BMX & Health
Health and Young People
What the Evidence Tells Us
Need to increase the percentage of people who take moderate physical activity for a total of 30 minutes on 5 or more days of the week.
- Objectives include increasing the provision and uptake of physical activity that is accessible and affordable to the population as a whole, addressing inequalities in the access to leisure and to promote activity that can be built into everyday life.
- It is also recommended that all young people should participate in physical activity of at least moderate intensity for one hour a day.
- Children are getting fatter despite eating less because levels of physical activity have decreased.
- When planning interventions it is important to look at the barriers to participation that young people might experience.
- Reducing inequalities also meets the aim of Local Agenda 21 to include local people in the development of social, economic and environmental sustainability.
- Evidence suggests that activities at or in the vicinity of the home are most effective.
- For young people physical activity opportunities outside school need to be accessible and seen as safe.
- Young people need to be involved in the decision making process.
- Interventions should also be relevant to age, gender and location.
Formal V's Informal
The Somerset Physical Activity Group 1997 strategy focuses on promoting activity within school time and does not address physical activity out of school. This is despite recognition that young people are less active at the weekend compared to a school day.
There are pointers for alternative focus for the programmes. This includes mention of school leavers for whom 'access to community leisure provision becomes increasingly more important' and 'building activity into everyday life at a young age is important in establishing enjoyment of activity'.
This seems to suggest that there is a need for programme's that:
- Improve access to community leisure facilities.
- Provide opportunities out of school during the weekend, evening and holidays.
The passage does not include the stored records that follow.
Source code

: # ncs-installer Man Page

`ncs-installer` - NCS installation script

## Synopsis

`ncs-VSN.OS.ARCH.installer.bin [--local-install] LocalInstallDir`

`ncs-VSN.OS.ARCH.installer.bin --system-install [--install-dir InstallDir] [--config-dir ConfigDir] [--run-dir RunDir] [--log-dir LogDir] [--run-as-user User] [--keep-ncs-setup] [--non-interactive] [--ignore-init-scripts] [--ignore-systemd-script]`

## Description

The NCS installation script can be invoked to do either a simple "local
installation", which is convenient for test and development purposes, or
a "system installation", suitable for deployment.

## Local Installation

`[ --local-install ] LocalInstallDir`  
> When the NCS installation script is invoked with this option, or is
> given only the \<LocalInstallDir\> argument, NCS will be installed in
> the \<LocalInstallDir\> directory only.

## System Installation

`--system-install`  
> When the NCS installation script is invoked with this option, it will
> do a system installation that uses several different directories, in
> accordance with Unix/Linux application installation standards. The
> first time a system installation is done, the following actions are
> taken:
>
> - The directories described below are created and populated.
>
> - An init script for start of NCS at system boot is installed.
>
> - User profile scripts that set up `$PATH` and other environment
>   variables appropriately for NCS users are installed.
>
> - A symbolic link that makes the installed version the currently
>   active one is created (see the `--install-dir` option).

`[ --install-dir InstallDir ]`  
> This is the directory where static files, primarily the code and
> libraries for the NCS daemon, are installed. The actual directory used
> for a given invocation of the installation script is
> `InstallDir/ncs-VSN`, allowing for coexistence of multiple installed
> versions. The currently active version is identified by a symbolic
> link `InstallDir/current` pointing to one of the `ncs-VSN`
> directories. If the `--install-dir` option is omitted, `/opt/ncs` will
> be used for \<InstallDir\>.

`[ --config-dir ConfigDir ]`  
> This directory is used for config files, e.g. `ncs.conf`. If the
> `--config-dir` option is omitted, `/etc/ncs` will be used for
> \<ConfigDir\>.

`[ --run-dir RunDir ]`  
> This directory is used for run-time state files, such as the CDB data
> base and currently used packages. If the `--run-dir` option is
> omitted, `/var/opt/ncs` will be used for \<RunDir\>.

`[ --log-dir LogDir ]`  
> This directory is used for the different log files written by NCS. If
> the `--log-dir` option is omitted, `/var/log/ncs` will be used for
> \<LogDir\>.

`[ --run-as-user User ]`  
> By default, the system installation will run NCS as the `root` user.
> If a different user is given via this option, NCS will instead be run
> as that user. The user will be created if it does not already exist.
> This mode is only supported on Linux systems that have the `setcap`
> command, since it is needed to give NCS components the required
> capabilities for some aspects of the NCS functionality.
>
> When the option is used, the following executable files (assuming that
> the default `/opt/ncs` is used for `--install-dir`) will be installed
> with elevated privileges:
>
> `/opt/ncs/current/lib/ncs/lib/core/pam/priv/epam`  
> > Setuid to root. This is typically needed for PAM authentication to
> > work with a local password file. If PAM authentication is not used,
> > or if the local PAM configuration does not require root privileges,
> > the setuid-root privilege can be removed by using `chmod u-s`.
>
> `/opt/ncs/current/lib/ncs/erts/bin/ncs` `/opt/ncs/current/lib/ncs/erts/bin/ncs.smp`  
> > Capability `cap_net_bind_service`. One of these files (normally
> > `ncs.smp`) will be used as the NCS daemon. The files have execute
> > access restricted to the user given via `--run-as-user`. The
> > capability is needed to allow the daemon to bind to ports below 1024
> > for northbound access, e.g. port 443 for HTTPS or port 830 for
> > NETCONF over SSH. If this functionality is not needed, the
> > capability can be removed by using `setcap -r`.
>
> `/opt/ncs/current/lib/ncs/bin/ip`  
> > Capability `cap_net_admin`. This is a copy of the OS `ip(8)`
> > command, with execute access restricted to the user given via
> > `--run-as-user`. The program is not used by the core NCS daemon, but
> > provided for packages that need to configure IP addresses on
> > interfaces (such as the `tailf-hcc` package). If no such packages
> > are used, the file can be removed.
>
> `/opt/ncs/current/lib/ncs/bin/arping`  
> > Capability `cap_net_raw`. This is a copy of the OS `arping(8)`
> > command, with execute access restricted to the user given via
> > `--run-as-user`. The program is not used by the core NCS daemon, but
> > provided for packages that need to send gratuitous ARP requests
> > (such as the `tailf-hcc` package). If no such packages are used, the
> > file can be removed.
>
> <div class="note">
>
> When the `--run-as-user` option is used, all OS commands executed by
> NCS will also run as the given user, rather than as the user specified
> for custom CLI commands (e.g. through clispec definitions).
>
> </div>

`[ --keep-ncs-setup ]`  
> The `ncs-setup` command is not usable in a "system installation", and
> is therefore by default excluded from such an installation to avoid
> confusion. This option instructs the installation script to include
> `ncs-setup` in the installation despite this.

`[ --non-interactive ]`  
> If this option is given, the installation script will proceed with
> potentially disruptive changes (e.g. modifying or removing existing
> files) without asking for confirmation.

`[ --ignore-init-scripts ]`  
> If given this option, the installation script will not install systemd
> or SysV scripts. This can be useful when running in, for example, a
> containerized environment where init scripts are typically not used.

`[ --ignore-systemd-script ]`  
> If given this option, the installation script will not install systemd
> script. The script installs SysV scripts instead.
Getting Young People Active
I would argue that:
If we want to get more young people to be more active more often we consider the following questions. What is stopping young people from being more active? What competes against physical activity for their time? What choices do they make and why?
- Compared to previous generations the young people of today have a greater choice with regards to the range activities they can do in their spare time.
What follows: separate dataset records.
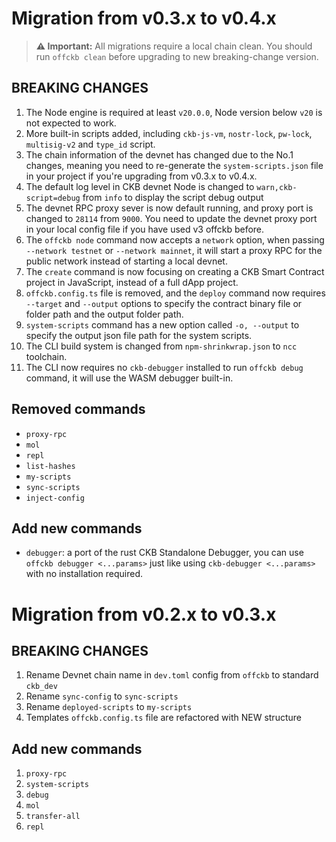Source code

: # Migration from v0.3.x to v0.4.x

> **⚠️ Important:** All migrations require a local chain clean. You should run `offckb clean` before upgrading to new breaking-change version.

## BREAKING CHANGES

1. The Node engine is required at least `v20.0.0`, Node version below `v20` is not expected to work.
2. More built-in scripts added, including `ckb-js-vm`, `nostr-lock`,  `pw-lock`, `multisig-v2` and `type_id` script.
3. The chain information of the devnet has changed due to the No.1 changes, meaning you need to re-generate the `system-scripts.json` file in your project if you're upgrading from v0.3.x to v0.4.x.
4. The default log level in CKB devnet Node is changed to `warn,ckb-script=debug` from `info` to display the script debug output
5. The devnet RPC proxy sever is now default running, and proxy port is changed to `28114` from `9000`. You need to update the devnet proxy port in your local config file if you have used v3 offckb before.
6. The `offckb node` command now accepts a `network` option, when passing `--network testnet` or `--network mainnet`, it will start a proxy RPC for the public network instead of starting a local devnet.
7. The `create` command is now focusing on creating a CKB Smart Contract project in JavaScript, instead of a full dApp project.
8. `offckb.config.ts` file is removed, and the `deploy` command now requires `--target` and `--output` options to specify the contract binary file or folder path and the output folder path.
9. `system-scripts` command has a new option called `-o, --output` to specify the output json file path for the system scripts.
10. The CLI build system is changed from `npm-shrinkwrap.json` to `ncc` toolchain.
11. The CLI now requires no `ckb-debugger` installed to run `offckb debug` command, it will use the WASM debugger built-in.

## Removed commands

- `proxy-rpc`
- `mol`
- `repl`
- `list-hashes`
- `my-scripts`
- `sync-scripts`
- `inject-config`

## Add new commands

- `debugger`: a port of the rust CKB Standalone Debugger, you can use `offckb debugger <...params>` just like using `ckb-debugger <...params>` with no installation required.

# Migration from v0.2.x to v0.3.x

## BREAKING CHANGES

1. Rename Devnet chain name in `dev.toml` config from `offckb` to standard `ckb_dev`
2. Rename `sync-config` to `sync-scripts`
3. Rename `deployed-scripts` to `my-scripts`
4. Templates `offckb.config.ts` file are refactored with NEW structure

## Add new commands

1. `proxy-rpc`
2. `system-scripts`
3. `debug`
4. `mol`
5. `transfer-all`
6. `repl`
- There are a larger number of sedentary activities available to young people, such as computers, game consoles and Sky TV.
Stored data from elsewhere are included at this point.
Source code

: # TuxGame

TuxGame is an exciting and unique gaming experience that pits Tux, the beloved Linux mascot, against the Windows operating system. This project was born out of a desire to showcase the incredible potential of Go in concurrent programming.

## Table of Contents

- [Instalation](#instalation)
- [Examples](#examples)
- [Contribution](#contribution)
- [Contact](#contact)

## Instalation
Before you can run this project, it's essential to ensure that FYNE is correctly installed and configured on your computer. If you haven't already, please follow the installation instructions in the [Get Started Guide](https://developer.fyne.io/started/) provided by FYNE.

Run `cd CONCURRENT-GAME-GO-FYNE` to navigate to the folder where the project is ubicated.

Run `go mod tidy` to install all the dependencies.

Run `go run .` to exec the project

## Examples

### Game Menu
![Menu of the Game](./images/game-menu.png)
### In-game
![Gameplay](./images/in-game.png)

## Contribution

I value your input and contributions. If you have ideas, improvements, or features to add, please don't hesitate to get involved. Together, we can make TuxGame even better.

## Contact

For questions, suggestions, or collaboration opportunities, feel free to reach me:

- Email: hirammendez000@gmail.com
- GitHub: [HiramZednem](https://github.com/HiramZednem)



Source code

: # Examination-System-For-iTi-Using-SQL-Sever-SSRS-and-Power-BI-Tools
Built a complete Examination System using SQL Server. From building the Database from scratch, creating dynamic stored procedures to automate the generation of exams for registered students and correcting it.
- Large sums of money are spent by the companies concerned promoting these sedentary activities to young people.
- Physical activities are battling against sedentary activities for young people's time and (generally speaking) loosing.
- We know that young people can experience a number of barriers (transportation, time constraints and cost) to accessing the physical activity opportunities that are available.
- Popular sedentary activities don't have the same number of barriers (initial cost of the computer).
- For a young person it is easier to stay at home and play on the computer than it is for them to go to the local sports centre. It is also probably more fun than going down to the local recreation ground that doesn't really cater for their needs.
- In order to get more young people more active more often the opportunities available involving physical activity need to be more attractive than those opportunities available involving sedentary activity.
- To do this they need to meet the specific needs of the young people and overcome the barriers that stop them from accessing them.
A balanced approach to providing formal and informal opportunities is important. We need consider appropriate informal recreation facilities for young people in their immediate community as well as more formal opportunities at school etc.